TASK:
Retype, without alteration, each line from the line containing "cannot vouch for" to the final line of the records.

(Stored data entries)

= Beginning of Section =

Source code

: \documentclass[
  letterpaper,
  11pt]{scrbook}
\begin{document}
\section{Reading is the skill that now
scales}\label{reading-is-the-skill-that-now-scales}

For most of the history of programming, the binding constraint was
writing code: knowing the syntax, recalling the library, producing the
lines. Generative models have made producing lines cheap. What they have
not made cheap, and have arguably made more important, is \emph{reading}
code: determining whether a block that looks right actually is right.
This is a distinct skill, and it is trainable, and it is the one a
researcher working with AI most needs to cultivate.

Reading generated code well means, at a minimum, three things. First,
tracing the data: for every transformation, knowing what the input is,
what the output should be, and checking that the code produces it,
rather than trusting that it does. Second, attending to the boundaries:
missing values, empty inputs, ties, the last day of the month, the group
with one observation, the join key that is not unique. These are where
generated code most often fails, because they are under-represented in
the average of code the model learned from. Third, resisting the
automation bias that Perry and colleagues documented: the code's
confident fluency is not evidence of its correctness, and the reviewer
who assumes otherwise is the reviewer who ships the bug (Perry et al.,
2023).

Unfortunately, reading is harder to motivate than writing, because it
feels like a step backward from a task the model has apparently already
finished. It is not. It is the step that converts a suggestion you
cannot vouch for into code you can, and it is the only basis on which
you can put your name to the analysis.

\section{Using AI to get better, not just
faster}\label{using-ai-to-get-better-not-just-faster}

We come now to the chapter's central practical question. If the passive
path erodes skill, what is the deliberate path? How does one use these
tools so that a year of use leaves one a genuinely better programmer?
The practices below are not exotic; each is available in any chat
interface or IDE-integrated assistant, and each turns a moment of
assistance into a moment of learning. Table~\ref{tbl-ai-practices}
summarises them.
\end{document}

= End of Section =

RESULT FOR THIS TASK:
cannot vouch for into code you can, and it is the only basis on which
you can put your name to the analysis.

\section{Using AI to get better, not just
faster}\label{using-ai-to-get-better-not-just-faster}

We come now to the chapter's central practical question. If the passive
path erodes skill, what is the deliberate path? How does one use these
tools so that a year of use leaves one a genuinely better programmer?
The practices below are not exotic; each is available in any chat
interface or IDE-integrated assistant, and each turns a moment of
assistance into a moment of learning. Table~\ref{tbl-ai-practices}
summarises them.
\end{document}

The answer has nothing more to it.